The original project proposal can be found on the GSoC website here.
- Week 1 - Layout for Dueling and Noisy DQNs
- Week 2 and 3 - Finishing Dueling and Noisy DQNs
- Week 4 and 5 - Completed Multi-step DQN, C51 almost ready
- Week 6 and 7 - Training on gym_tcp_api, Layout for Soft-actor-critic
- Week 8 and 9 - Soft-Actor basic implementation complete, making solved example notebooks
- Week 10 and 11 - C51 merged, Soft-Actor-Critic almost complete, three new solved notebooks added, bug fixes 🐛🐛
- Week 12 - Wrapping up
Links to open and merged pull requests can be found here.
There has been a lot of coding, experimentation, thousands of builds and never ending debugging, so much that to think that it is coming to a wrap up doesn’t feel like reality. Special thanks to Marcus Edel, one of my mentors this year, who had the answers to almost all the problems I faced. With your and Rahul’s support, I had a very smooth and enjoyable experience, and I hardly ever got stuck anywhere.

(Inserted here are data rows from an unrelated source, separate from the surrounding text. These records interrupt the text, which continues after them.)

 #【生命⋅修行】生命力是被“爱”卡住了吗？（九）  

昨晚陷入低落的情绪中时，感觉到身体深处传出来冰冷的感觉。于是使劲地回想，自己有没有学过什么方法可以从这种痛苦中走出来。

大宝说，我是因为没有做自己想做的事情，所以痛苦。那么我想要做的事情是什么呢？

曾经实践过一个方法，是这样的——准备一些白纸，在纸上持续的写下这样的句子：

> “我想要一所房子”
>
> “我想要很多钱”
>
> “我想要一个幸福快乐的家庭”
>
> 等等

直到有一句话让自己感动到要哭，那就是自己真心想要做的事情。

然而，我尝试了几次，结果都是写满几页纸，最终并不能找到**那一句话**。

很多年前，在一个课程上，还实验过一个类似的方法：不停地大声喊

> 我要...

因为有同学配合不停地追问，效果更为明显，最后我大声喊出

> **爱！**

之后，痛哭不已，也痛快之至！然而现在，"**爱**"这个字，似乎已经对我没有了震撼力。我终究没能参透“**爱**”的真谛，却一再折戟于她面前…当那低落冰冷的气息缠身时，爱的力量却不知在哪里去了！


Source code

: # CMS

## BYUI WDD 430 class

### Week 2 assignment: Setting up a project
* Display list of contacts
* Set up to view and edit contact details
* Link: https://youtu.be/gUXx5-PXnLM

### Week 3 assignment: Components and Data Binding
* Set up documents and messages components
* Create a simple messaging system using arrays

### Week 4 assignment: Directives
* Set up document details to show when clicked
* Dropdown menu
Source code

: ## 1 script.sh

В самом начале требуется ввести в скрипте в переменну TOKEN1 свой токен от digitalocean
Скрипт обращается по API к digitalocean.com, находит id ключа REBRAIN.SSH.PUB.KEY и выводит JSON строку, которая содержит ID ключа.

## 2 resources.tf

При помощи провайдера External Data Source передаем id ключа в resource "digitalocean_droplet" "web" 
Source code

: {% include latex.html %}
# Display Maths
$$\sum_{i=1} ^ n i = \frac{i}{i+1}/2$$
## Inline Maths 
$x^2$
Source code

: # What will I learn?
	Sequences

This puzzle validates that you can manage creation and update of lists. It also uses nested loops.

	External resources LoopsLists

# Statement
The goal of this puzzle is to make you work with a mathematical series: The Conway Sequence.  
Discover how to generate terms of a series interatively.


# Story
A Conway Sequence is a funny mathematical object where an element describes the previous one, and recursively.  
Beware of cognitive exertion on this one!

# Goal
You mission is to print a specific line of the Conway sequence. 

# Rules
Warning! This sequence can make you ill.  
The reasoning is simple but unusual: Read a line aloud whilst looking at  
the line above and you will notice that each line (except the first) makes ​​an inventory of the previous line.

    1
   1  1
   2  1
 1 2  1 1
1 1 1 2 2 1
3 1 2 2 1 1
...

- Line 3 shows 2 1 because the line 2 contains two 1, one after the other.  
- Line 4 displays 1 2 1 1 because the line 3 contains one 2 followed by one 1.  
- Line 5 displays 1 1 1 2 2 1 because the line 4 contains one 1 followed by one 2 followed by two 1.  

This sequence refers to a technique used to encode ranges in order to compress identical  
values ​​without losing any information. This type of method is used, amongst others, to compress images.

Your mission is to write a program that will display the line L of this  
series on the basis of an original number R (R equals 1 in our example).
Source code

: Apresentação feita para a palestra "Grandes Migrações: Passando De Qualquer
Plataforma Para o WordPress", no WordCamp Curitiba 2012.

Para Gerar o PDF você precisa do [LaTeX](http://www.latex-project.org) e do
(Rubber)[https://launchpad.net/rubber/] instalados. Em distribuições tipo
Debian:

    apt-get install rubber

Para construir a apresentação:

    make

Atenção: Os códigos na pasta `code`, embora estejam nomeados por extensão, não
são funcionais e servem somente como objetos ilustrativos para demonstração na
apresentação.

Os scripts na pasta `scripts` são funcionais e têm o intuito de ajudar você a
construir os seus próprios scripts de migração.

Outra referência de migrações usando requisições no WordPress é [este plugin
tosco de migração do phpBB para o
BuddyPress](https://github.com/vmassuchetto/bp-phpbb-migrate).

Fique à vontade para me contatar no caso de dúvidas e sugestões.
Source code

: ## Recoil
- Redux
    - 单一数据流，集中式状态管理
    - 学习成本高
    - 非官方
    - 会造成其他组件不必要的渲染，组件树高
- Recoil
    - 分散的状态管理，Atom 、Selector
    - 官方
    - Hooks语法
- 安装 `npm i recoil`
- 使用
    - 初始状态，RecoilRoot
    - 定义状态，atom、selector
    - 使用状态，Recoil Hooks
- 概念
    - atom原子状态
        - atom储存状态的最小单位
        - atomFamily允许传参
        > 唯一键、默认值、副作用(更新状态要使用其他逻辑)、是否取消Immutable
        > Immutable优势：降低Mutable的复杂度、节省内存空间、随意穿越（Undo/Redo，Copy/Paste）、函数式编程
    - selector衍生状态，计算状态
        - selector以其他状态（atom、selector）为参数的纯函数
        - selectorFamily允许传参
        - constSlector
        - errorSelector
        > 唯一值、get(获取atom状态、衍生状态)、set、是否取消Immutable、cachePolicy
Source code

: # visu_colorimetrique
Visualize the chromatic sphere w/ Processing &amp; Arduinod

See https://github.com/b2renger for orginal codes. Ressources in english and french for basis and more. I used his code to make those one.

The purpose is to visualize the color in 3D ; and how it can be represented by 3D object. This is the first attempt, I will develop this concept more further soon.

I would also like to acknowledge the help from other members of the community, who were always available whenever needed, just a small chat away. I strongly intend to continue contributing to mlpack in all the ways I can, because it’s just too much fun. :)
Also, thanks to Google for this amazing opportunity and the generous funding.
This has been a summer worth remembering!